# [Problem]
I need every line that includes the word "sure" copied from the material.

******************************

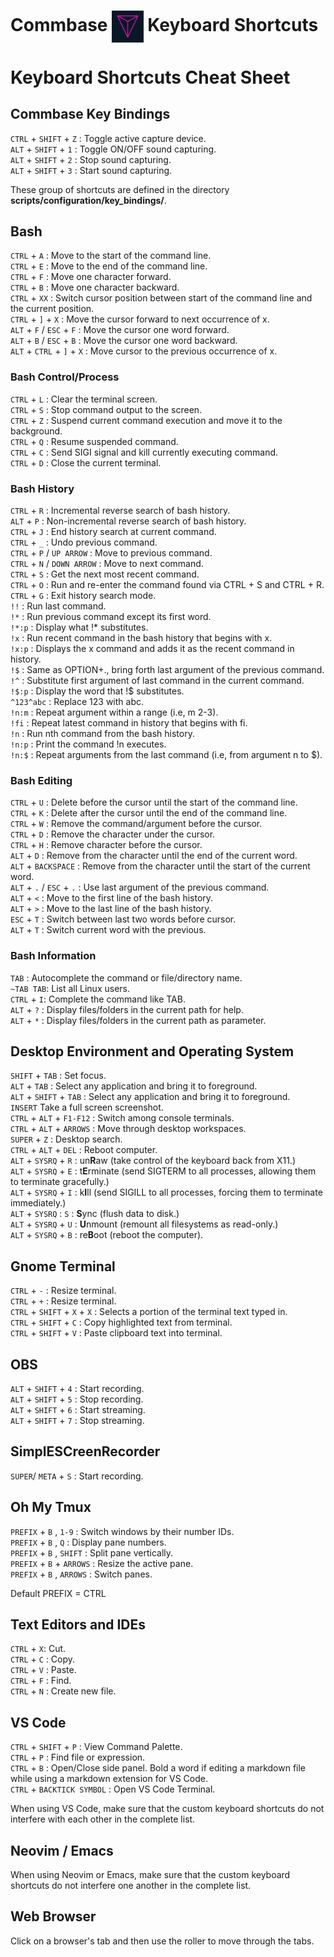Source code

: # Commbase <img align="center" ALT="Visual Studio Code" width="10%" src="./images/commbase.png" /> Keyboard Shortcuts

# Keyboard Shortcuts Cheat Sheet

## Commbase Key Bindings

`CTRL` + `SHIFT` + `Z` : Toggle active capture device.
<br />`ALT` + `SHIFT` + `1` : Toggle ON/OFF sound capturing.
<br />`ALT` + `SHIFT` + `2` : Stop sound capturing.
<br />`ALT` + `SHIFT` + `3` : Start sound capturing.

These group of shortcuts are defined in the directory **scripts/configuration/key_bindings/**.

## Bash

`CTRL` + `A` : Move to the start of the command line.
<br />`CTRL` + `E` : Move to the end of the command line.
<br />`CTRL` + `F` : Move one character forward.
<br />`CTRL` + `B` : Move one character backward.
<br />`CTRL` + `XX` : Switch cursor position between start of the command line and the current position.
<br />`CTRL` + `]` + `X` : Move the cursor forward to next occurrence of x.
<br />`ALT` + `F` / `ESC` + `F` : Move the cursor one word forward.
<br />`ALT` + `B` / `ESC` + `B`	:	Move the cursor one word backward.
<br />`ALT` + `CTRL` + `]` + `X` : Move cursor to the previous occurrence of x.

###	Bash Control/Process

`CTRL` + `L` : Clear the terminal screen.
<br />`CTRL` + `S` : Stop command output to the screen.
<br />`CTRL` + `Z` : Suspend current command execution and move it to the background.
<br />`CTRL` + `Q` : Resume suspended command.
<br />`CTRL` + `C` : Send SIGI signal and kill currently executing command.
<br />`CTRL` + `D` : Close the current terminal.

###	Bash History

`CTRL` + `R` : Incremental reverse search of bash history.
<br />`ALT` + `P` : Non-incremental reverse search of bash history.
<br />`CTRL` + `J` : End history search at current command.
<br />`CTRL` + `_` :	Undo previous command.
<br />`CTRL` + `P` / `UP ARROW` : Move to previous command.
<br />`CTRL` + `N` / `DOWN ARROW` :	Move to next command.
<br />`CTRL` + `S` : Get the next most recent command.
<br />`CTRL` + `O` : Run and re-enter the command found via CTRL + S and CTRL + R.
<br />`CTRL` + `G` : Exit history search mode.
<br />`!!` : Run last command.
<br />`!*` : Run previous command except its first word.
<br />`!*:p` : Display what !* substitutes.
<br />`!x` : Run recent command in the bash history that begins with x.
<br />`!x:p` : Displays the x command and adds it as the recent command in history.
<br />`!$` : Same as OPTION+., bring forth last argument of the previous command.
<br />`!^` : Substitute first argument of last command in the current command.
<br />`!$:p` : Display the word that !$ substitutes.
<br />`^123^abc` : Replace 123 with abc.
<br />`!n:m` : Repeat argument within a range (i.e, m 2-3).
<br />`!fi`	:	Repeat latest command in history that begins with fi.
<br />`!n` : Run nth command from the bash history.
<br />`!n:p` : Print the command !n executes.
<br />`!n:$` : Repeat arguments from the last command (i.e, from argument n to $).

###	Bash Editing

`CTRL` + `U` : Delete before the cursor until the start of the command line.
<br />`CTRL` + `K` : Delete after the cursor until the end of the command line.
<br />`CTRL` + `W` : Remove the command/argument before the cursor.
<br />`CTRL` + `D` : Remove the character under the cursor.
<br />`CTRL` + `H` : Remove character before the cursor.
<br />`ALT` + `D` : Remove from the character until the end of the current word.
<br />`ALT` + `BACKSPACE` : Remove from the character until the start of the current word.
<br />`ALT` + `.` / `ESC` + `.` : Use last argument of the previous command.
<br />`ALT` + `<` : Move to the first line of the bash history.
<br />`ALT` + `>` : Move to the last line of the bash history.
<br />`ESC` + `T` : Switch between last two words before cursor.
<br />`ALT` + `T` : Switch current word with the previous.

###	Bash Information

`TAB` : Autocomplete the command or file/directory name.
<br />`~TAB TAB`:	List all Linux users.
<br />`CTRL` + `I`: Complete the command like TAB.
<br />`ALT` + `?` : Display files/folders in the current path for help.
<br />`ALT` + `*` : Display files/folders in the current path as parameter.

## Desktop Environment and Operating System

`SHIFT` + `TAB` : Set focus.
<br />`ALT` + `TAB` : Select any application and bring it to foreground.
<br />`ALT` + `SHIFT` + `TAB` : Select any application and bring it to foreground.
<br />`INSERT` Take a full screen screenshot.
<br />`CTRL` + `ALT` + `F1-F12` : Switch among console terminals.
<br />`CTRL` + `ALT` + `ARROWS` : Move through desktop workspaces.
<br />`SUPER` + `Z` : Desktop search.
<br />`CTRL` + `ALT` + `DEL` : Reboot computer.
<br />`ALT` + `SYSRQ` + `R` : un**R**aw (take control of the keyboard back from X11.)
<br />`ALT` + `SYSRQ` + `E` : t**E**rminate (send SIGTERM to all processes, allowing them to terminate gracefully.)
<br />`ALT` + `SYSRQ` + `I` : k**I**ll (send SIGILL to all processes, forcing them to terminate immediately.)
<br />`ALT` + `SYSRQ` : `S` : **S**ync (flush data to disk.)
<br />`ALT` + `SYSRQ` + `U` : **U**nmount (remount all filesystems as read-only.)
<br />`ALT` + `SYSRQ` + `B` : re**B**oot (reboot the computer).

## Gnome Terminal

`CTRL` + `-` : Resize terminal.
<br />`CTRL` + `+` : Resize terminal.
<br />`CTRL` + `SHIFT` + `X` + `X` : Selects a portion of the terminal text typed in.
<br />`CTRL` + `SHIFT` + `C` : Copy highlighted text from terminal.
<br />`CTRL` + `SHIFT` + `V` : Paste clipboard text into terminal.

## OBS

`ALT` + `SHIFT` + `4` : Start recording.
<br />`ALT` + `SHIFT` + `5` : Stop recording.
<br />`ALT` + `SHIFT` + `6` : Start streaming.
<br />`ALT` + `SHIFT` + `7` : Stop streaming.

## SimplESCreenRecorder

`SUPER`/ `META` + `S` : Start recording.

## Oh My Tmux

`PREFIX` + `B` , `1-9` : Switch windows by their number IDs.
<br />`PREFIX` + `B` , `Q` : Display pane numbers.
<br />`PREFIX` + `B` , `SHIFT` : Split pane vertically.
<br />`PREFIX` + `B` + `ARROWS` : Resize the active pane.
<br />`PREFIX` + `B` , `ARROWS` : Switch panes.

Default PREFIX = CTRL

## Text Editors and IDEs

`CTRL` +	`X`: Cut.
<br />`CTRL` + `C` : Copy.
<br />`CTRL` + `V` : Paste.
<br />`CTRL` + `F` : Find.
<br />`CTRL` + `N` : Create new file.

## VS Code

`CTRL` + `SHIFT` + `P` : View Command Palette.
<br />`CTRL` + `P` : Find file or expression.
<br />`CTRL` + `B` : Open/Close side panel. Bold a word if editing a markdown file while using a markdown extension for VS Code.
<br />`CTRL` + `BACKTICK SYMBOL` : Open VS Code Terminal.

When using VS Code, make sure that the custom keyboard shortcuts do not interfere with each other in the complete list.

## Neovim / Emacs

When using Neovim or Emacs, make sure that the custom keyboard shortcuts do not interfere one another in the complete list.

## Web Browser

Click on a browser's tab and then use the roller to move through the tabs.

******************************

# [Response box]
When using VS Code, make sure that the custom keyboard shortcuts do not interfere with each other in the complete list.
When using Neovim or Emacs, make sure that the custom keyboard shortcuts do not interfere one another in the complete list.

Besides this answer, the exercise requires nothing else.